Sarda (Odontaspis ferox) en Las Eras, Tenerife. Fotografía: José María Sánchez.
El pasado 3 de enero, un grupo de buceadores de Naturasub tuvieron el privilegio de observar un ejemplar de “sarda” (Odontaspis ferox) durante una inmersión en Las Eras (Tenerife).
Esta especie de tiburón, que está presente desde zonas tropicales hasta las templadas de todos los océanos del planeta, es relativamente frecuente en Canarias. Sin embargo, suele habitar profundidades que escapan a las accesibles por los buceadores, en los límites del talud insular, entre los 300 y 600 m aproximadamente (en Malpelo, Colombia, un ejemplar al que se le acopló un sensor descendió hasta los 2.000 m de profundidad). Puede superar los cuatro metros de longitud y alcanzar un peso cercano a los 300 kilogramos. Son ovovivíparos, por lo que el embrión emerge del huevo en el interior de la hembra y sale al exterior de forma directa. En cada parto no suelen nacer más de uno o dos tiburones, aunque en ese momento ya superan el metro de longitud.
A pesar del fiero aspecto que describe su nombre científico, se trata de un tiburón pacífico, del que no se conocen ataques al ser humano. Se alimenta de pequeños peces, cefalópodos y crustáceos. No obstante, debido a su potencial peligrosidad, es preferible no molestarlo ni acosarlo.
La sarda avistada en Las Eras es una hembra (se distingue fácilmente la ausencia de "claspers" en la base posterior de las aletas pélvicas). Aunque no se conoce del todo la razón por la que algunos ejemplares ascienden hasta las zonas costeras, se sospecha que este comportamiento está relacionado con la reproducción, ya que suelen ser hembras a punto de parir las que se han registrado en otras ocasiones.
Éste es el enlace al artículo original en la web de Naturasub, donde se puede contemplar el resto de fotografías de Chema Sánchez.
Enhorabuena a los afortunados buceadores por este avistamiento tan poco usual.
Actualización:
El Dr.

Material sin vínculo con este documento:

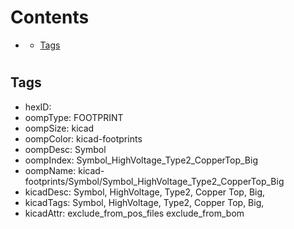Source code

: 



Contents
========

* [](#)
	* [Tags](#tags)

# 

## Tags

- hexID: 
- oompType: FOOTPRINT
- oompSize: kicad
- oompColor: kicad-footprints
- oompDesc: Symbol
- oompIndex: Symbol_HighVoltage_Type2_CopperTop_Big
- oompName: kicad-footprints/Symbol/Symbol_HighVoltage_Type2_CopperTop_Big
- kicadDesc: Symbol, HighVoltage, Type2, Copper Top, Big,
- kicadTags: Symbol, HighVoltage, Type2, Copper Top, Big,
- kicadAttr: exclude_from_pos_files exclude_from_bom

Alberto Brito, Catedrático de Zoología y Oceanografía Biológica de la ULL, nos acaba de comunicar que:
“Este comportamiento de acercarse a la costa a parir ya lo habíamos constatado varias veces en El Hierro y Lanzarote, pero en verano. Es la primera vez que se registra tal fenómeno en invierno.” (Gracias, Alberto, por la información).
Lo que convierte el curioso hallazgo en esta época del año en toda una novedad científica.